Ugandan troops killed 32 members of Lord's Resistance Army (LRA) in a helicopter gunship attack in neighbouring southern Sudan, an army spokesman said today.
The claim, which has not easily verified because of the remoteness of the area, comes days after the LRA was accused of killing at least 41 villagers in another part of lawless southern Sudan.
"We found them yesterday on the Juba-to-Nisito road and killed 32 of them," said Lieutenant Paddy Ankunda, army spokesman for northern Uganda.
Twenty captives, mostly children, were rescued from the rebels, he said.
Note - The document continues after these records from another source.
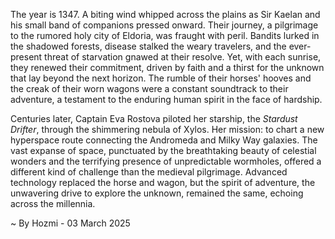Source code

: 
The year is 1347.  A biting wind whipped across the plains as Sir Kaelan and his small band of companions pressed onward. Their journey, a pilgrimage to the rumored holy city of Eldoria, was fraught with peril.  Bandits lurked in the shadowed forests, disease stalked the weary travelers, and the ever-present threat of starvation gnawed at their resolve. Yet, with each sunrise, they renewed their commitment, driven by faith and a thirst for the unknown that lay beyond the next horizon. The rumble of their horses' hooves and the creak of their worn wagons were a constant soundtrack to their adventure, a testament to the enduring human spirit in the face of hardship.

Centuries later,  Captain Eva Rostova piloted her starship, the *Stardust Drifter*, through the shimmering nebula of Xylos.  Her mission: to chart a new hyperspace route connecting the Andromeda and Milky Way galaxies. The vast expanse of space, punctuated by the breathtaking beauty of celestial wonders and the terrifying presence of unpredictable wormholes, offered a different kind of challenge than the medieval pilgrimage.  Advanced technology replaced the horse and wagon, but the spirit of adventure, the unwavering drive to explore the unknown, remained the same, echoing across the millennia.

~ By Hozmi - 03 March 2025
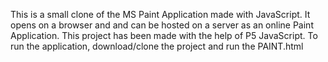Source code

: This is a small clone of the MS Paint Application made with JavaScript.
It opens on a browser and and can be hosted on a server as an online Paint Application.
This project has been made with the help of P5 JavaScript.
To run the application, download/clone the project and run the PAINT.html
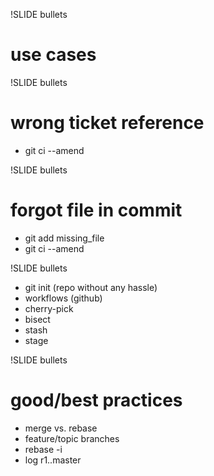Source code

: !SLIDE bullets
# use cases #

!SLIDE bullets
# wrong ticket reference #
* git ci --amend

!SLIDE bullets
# forgot file in commit #
* git add missing_file
* git ci --amend

!SLIDE bullets
* git init (repo without any hassle)
* workflows (github)
* cherry-pick
* bisect
* stash
* stage

!SLIDE bullets
# good/best practices #
* merge vs. rebase
* feature/topic branches
* rebase -i
* log r1..master
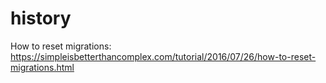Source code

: # history

How to reset migrations: https://simpleisbetterthancomplex.com/tutorial/2016/07/26/how-to-reset-migrations.html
No Ugandan troops were hurt in the clash that took place 55 miles inside Sudan, he added.
In 2002 the Khartoum and Kampala governments struck a deal to let Ugandan troops pursue LRA members across the border into southern Sudan.
The LRA, led by self-proclaimed prophet Mr Joseph Kony who is believed to live in southern Sudan, has waged a civil war against the government of Ugandan President Yoweri Museveni for 18 years.
The group is notorious for its brutality, routinely targeting civilians, mutilating its victims and abducting tens of thousands of children as fighters, porters and sex slaves.
Most Ugandans say the group appears to have no clear aims or political objectives, but repeated clashes and raids have forced some 1.6 million people to flee their homes in northern Uganda and move to more than 60 squalid refugee camps.
The United Nations said in a report released yesterday that in the past month the LRA had killed 125 people at camps within Uganda for displaced people.